La enfermedad es un billete de lotería, pero no para el enfermo. Para el médico. Para esos doctorcitos que rondan los 40 años y que aprendieron que el bisturí no solo corta carne, sino que abre cuentas bancarias. Médicos con ropa de diseñador debajo de la bata, con autos que cuestan lo que muchos no ganaremos en toda una vida, consultorios que parecen templos de dioses modernos: lujosos, intocables, pensados para impresionar, no para atender. Su agenda es un muro infranqueable que sólo se cruza si ellos se dignan a conceder una audiencia.
Intenté ver a mi endocrinóloga. Cinco meses de espera. ¿Cinco meses? ¿Me va a curar o me va a embalsamar? Quién sabe. Para entonces ya habré muerto, me habré curado sola o habré encontrado a un charlatán que al menos me mire a los ojos cuando me saque el dinero. La salud ya no es una vocación, es una franquicia. Lo más desesperante es que estamos presos. Somos ignorantes, no tenemos opción más que confiar en ellos, en los que saben, en los que tienen en sus manos el poder de curarnos.

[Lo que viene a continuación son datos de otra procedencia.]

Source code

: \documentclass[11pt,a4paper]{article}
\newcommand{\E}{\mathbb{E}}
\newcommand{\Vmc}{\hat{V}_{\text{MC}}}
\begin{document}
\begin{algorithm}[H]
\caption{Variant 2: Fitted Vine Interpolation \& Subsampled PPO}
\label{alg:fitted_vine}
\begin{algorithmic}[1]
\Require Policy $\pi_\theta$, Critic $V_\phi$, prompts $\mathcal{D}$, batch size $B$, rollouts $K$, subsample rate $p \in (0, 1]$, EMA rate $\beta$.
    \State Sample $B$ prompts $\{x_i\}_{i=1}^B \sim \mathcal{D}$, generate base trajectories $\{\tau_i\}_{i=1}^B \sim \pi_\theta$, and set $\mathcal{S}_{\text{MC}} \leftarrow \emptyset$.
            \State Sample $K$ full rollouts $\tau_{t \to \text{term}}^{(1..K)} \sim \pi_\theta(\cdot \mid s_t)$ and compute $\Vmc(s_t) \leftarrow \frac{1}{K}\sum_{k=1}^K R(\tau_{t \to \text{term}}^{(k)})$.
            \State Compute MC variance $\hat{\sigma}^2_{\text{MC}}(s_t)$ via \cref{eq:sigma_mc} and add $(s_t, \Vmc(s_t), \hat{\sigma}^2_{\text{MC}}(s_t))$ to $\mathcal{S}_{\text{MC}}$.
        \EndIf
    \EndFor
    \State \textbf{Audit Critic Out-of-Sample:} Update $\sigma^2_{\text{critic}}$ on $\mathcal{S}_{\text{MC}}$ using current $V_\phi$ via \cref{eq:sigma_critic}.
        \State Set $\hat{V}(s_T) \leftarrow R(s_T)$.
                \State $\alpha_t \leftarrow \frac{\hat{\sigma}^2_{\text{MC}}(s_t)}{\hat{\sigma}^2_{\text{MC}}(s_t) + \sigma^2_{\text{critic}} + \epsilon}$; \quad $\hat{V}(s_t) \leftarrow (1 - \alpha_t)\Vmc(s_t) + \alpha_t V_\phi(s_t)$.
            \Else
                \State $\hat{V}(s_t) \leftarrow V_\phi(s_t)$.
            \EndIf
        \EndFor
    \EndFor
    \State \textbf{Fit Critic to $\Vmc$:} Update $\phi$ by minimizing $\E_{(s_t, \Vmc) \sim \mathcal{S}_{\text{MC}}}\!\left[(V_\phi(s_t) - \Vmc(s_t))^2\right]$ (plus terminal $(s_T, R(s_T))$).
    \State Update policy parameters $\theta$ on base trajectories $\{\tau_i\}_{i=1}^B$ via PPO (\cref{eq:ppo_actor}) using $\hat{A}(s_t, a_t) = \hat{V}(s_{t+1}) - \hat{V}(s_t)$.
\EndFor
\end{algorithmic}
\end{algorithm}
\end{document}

Un mal día, mi madre se cayó. Se rompió la pierna y la operaron. Casi doscientos mil pesos después, el cirujano se esfumó. Si queríamos que la revisara, había que hacer una cita y pagar otra consulta. Si teníamos una duda, otra cita y otro pago. Lo peor era que ni siquiera quería verla. Como si ya no fuera su asunto. No es su problema, su trabajo ya está hecho, el dinero ya está cobrado. El paciente deja de ser paciente en cuanto la puerta del consultorio se cierra. Y si vuelve, será para un nuevo negocio.

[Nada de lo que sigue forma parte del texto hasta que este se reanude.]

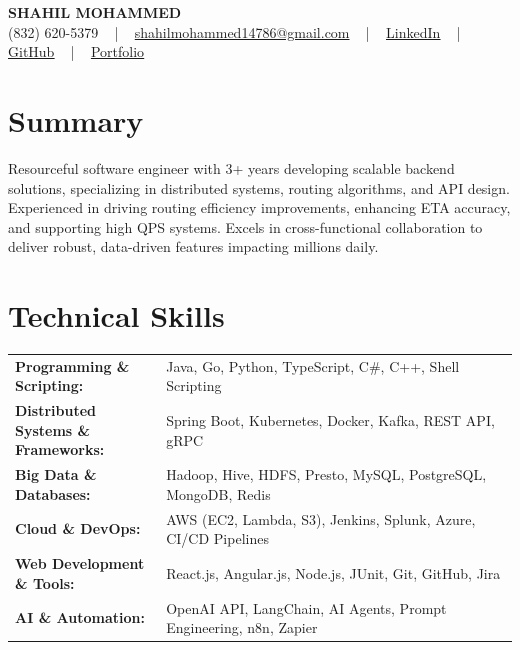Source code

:\documentclass[letterpaper,11pt]{article}
\begin{document}
\begin{center}
    {\fontsize{14pt}{12pt}\selectfont \textbf{\MakeUppercase{Shahil Mohammed}}}\\ \vspace{2pt}
    \fontsize{10pt}{12pt}\selectfont (832) 620-5379 ~ | ~ \href{mailto:shahilmohammed14786@gmail.com}{shahilmohammed14786@gmail.com} ~ | ~  
    \href{https://www.linkedin.com/in/shahil-mohammed-9652931a1/}{\color{blue}\underline{LinkedIn}}  ~ | ~ 
    \href{https://github.com/freakbeast14}{\color{blue}\underline{GitHub}} ~ | ~ 
    \href{https://shahil-mohammed.netlify.app/}{\color{blue}\underline{Portfolio}}
    \vspace{-8pt}
\end{center}

\section{Summary}
\fontsize{9pt}{10pt}\selectfont
Resourceful software engineer with 3+ years developing scalable backend solutions, specializing in distributed systems, routing algorithms, and API design. Experienced in driving routing efficiency improvements, enhancing ETA accuracy, and supporting high QPS systems. Excels in cross-functional collaboration to deliver robust, data-driven features impacting millions daily.
 \vspace{-5pt}
 
\section{Technical Skills}
        \vspace{-14pt}
        \begin{table}[h]
            \fontsize{9pt}{10pt}\selectfont
            \begin{tabular}{p{0.3\linewidth} p{0.7\linewidth}}
                \textbf{Programming \& Scripting:} & Java, Go, Python, TypeScript, C\#, C++, Shell Scripting \\
                \textbf{Distributed Systems \& Frameworks:} & Spring Boot, Kubernetes, Docker, Kafka, REST API, gRPC \\
                \textbf{Big Data \& Databases:} & Hadoop, Hive, HDFS, Presto, MySQL, PostgreSQL, MongoDB, Redis \\
                \textbf{Cloud \& DevOps:} & AWS (EC2, Lambda, S3), Jenkins, Splunk, Azure, CI/CD Pipelines \\
                \textbf{Web Development \& Tools:} & React.js, Angular.js, Node.js, JUnit, Git, GitHub, Jira \\
                \textbf{AI \& Automation:} & OpenAI API, LangChain, AI Agents, Prompt Engineering, n8n, Zapier \\
            \end{tabular}
        \end{table}
 \vspace{-15pt}
 
\end{document}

Nos enseñaron a temer la enfermedad. Olvidaron decirnos que la verdadera pesadilla empieza cuando caes en manos de un médico privado. No porque cobre, no porque viva bien, no porque sus estudios valgan una fortuna. No. Lo insoportable es que parece que solo están en esto por el dinero. Que lo suyo no es curar, sino facturar. Que el paciente es una mina de oro que no debe curarse del todo, solo lo suficiente para que se vaya y regrese pronto. Nos tienen atrapados en un sistema donde la enfermedad es un mal necesario, donde sanar demasiado rápido es una mala inversión. Claro que hay médicos que aún ven la salud como un compromiso y no como un negocio, pero cada vez son menos.
Antes, el médico te veía, te curaba y después cobraba. Ahora primero cobra y luego, si no se ha ido de vacaciones o está demasiado ocupado administrando su imperio de consultas y cirugías, te receta algo que igual ni necesitas. Algo que, si todo sale bien (para él), te llevará de vuelta al consultorio, en unos mesecitos más. ¡Me hierve el buche!